Avec l’Institut Fiscal Vauban dont je suis membre, nous prônons plusieurs réformes. J’en citerais trois pour les ménages.

La première est l’instauration d’un impôt proportionnel égalitaire (flat tax à deux taux) qui résulterait de la fusion de la CSG et de l’impôt sur le revenu progressif. L’objectif principal de recette réforme est de simplifier ce dernier qui s’avère aujourd’hui d’une complexité inouïe ; complexité d’ailleurs exacerbée avec l’introduction du prélèvement à la source. Cela aboutirait à supprimer les niches fiscales ; mais aussi à ne plus prendre en compte fiscalement la situation familiale par le biais du quotient familial. Cette dernière pourrait toutefois être prise en compte, soit par le biais d’abattement (comme cela existe dans d’autres pays), soit par le biais de prestations sociales.

La seconde est l’allègement de l’impôt sur les successions, afin de répondre à la volonté d’une majorité de Français. Une récente étude de France Stratégie révèle en effet que 87% d’entre eux (toutes catégories sociales confondues) sont en faveur d’un tel allègement afin de permettre aux parents de transmettre leur patrimoine à leurs enfants.

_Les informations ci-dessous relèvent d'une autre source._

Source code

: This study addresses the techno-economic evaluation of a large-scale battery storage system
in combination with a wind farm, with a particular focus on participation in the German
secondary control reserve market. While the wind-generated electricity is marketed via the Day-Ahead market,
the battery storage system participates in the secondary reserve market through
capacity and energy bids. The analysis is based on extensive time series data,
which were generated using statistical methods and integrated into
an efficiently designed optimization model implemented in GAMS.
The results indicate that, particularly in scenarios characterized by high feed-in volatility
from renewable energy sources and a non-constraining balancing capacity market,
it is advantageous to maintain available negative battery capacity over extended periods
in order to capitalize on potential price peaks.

Celui-ci se traduirait par une hausse de l’abattement en ligne directe (aujourd’hui fixé à 100.000 euros) et par une révision du barème d’imposition dont le taux maximal d’imposition atteint aujourd’hui 45% en ligne directe et 60% dans les autres cas.

La troisième est l’abolition de la taxe carbone (comme en Australie) qui est une fausse taxe écologique est une vraie taxe anti-sociale qui grève le budget des ménages, en particulier ceux de la « France périphérique » qui sont dépendants de leur voiture pour aller travailler.